That's a bit like saying Volvo isn't even close to being a tier-one supercar manufacturer these days...
NXP has never even aimed for the high end application processor market (not that Motorola was relevant in its historical equivalent since the late 80s either). They merged with Freescale for their microcontroller and automotive IC portfolio, not in an effort to compete with Intel or similar cpu manufacturers.
Fair; it's definitely not that they were trying to be the next desktop infrastructure, and it's not like what they're doing instead is easy. It makes sense for them to focus where they've focused.

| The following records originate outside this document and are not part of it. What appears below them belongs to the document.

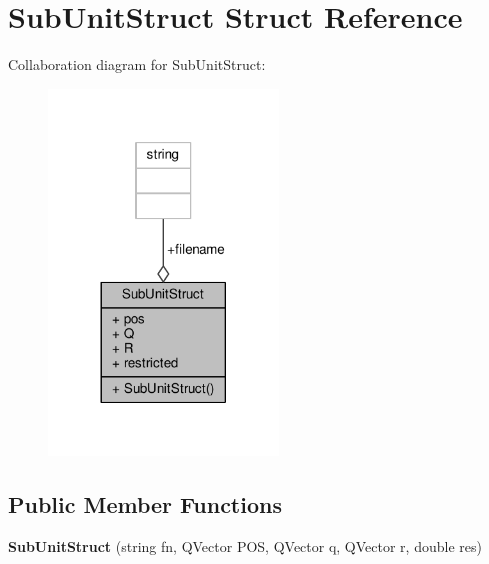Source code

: \hypertarget{structSubUnitStruct}{}\section{Sub\+Unit\+Struct Struct Reference}
\label{structSubUnitStruct}


Collaboration diagram for Sub\+Unit\+Struct\+:
\nopagebreak
\begin{figure}[H]
\begin{center}
\leavevmode
\includegraphics[width=173pt]{d8/d0f/structSubUnitStruct__coll__graph}
\end{center}
\end{figure}
\subsection*{Public Member Functions}
\begin{DoxyCompactItemize}
\item 
{\bfseries Sub\+Unit\+Struct} (string fn, Q\+Vector P\+OS, Q\+Vector q, Q\+Vector r, double res)\hypertarget{structSubUnitStruct_a4a8920364f7caff7402317c5c5fd9aae}{}\label{structSubUnitStruct_a4a8920364f7caff7402317c5c5fd9aae}

\end{DoxyCompactItemize}
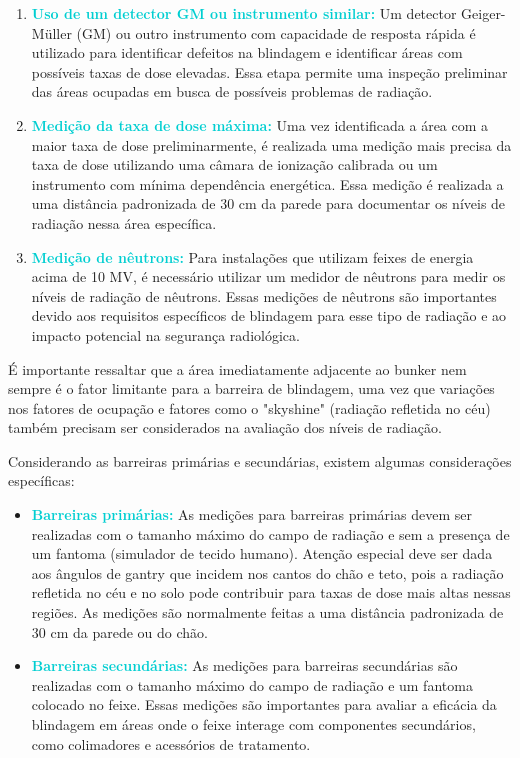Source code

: \documentclass[11pt,a4paper]{article}
\begin{document}
	\begin{enumerate}[label=\textcolor{CarnationPink}{\arabic*${}^\circ$}]
		\item \textcolor{DarkTurquoise}{\textbf{Uso de um detector GM ou instrumento similar:}} Um detector Geiger-Müller (GM) ou outro instrumento com capacidade de resposta rápida é utilizado para identificar defeitos na blindagem e identificar áreas com possíveis taxas de dose elevadas. Essa etapa permite uma inspeção preliminar das áreas ocupadas em busca de possíveis problemas de radiação.

		\item \textcolor{DarkTurquoise}{\textbf{Medição da taxa de dose máxima:}} Uma vez identificada a área com a maior taxa de dose preliminarmente, é realizada uma medição mais precisa da taxa de dose utilizando uma câmara de ionização calibrada ou um instrumento com mínima dependência energética. Essa medição é realizada a uma distância padronizada de 30 cm da parede para documentar os níveis de radiação nessa área específica.

		\item \textcolor{DarkTurquoise}{\textbf{Medição de nêutrons:}} Para instalações que utilizam feixes de energia acima de 10 MV, é necessário utilizar um medidor de nêutrons para medir os níveis de radiação de nêutrons. Essas medições de nêutrons são importantes devido aos requisitos específicos de blindagem para esse tipo de radiação e ao impacto potencial na segurança radiológica.
	\end{enumerate}

	É importante ressaltar que a área imediatamente adjacente ao bunker nem sempre é o fator limitante para a barreira de blindagem, uma vez que variações nos fatores de ocupação e fatores como o "skyshine" (radiação refletida no céu) também precisam ser considerados na avaliação dos níveis de radiação.

	Considerando as barreiras primárias e secundárias, existem algumas considerações específicas:

	\begin{itemize}[label=\textcolor{CarnationPink}{\textbullet}]
		\item \textcolor{DarkTurquoise}{\textbf{Barreiras primárias:}} As medições para barreiras primárias devem ser realizadas com o tamanho máximo do campo de radiação e sem a presença de um fantoma (simulador de tecido humano). Atenção especial deve ser dada aos ângulos de gantry que incidem nos cantos do chão e teto, pois a radiação refletida no céu e no solo pode contribuir para taxas de dose mais altas nessas regiões. As medições são normalmente feitas a uma distância padronizada de 30 cm da parede ou do chão.

		\item \textcolor{DarkTurquoise}{\textbf{Barreiras secundárias:}} As medições para barreiras secundárias são realizadas com o tamanho máximo do campo de radiação e um fantoma colocado no feixe. Essas medições são importantes para avaliar a eficácia da blindagem em áreas onde o feixe interage com componentes secundários, como colimadores e acessórios de tratamento.
	\end{itemize}
\end{document}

If I ever have the free time, I'd love to get some experience working with the IMX8 stuff as an embedded linux tool.
But even compared to where Freescale was in 2002 versus the market segment NXP is aiming for in 2025, the difference seems bigger. Some of that's just the top of the market has gotten much higher -- Razr mattered, but it mattered pre-smartphone; some of the network equipment goes in a similar boat -- but it's something that separates the business from being meaningful competition for most of Intel's most important stuff.

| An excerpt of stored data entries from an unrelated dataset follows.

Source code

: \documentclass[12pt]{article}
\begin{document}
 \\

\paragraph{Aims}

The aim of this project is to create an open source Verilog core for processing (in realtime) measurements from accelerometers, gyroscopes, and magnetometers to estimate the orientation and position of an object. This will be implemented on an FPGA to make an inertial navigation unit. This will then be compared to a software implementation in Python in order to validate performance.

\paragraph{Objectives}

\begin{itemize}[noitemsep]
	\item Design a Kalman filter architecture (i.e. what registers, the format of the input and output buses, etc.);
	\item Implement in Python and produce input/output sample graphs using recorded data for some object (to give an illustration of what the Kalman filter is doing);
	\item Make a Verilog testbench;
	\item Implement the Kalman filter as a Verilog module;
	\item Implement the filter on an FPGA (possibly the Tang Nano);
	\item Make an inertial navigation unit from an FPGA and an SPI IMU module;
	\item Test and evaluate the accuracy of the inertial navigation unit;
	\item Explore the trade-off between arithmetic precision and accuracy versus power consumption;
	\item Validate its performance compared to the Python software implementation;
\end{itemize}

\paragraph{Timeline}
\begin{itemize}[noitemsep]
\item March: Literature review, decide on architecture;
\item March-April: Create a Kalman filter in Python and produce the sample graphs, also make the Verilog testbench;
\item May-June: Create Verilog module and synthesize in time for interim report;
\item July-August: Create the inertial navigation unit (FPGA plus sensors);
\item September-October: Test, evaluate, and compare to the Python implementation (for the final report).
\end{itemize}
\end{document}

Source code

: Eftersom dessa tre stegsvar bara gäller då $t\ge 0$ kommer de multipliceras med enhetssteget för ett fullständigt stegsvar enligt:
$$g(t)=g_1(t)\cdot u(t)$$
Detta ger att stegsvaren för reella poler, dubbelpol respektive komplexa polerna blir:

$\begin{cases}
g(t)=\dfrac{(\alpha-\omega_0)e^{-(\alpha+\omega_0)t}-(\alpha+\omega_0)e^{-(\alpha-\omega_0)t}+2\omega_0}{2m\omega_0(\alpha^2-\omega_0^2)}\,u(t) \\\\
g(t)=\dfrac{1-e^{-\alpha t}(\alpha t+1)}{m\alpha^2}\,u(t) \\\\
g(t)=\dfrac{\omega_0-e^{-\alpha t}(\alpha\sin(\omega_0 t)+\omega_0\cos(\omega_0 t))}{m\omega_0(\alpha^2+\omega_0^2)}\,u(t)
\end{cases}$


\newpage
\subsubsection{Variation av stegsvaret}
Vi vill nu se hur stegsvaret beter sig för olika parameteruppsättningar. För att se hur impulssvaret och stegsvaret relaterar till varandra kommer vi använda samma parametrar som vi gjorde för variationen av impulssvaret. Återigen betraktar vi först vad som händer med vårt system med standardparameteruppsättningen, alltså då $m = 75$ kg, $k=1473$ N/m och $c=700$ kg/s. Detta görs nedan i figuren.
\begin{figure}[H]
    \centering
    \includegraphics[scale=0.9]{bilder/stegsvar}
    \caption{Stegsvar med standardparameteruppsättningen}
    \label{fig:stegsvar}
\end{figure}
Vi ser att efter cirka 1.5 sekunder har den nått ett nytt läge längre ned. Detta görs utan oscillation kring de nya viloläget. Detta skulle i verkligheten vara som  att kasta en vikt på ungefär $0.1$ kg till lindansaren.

They're in different industries and have been for decades. The last time Motorola had notions of competing with Intel was 30 years ago. By the time Freescale was spun out in 2004, they had no commonalities (ignoring Intel's doomed to fail attempt at pushing into embedded / mobile processor market with Atom & Galileo). Freescale and then NXP have always been purely in "deep" embedded market where computing performance just isn't that important and is behind many other considerations. You use an iMX8 because you need a large set of integrated peripherals in a small form factor and at low cost. It might run Linux because that simplifies the software development and allows better networking and simpler multimedia display (think map or spotify album art) but you really don't care about how it performs in benchmarks (as long as it passes some minimum bar). Using a larger manufacturing process is an outright positive thing as it allows lower idle power consumption.
Intel OTOH has always been about legacy software support and how many GHz you get in a package / per $$$, considerations that simply don't exist in NXP's market. You'd never put an Intel cpu in an embedded device because it'd be a nightmare to integrate, eat too much power and cost too much compared to an MCU that does that job much better.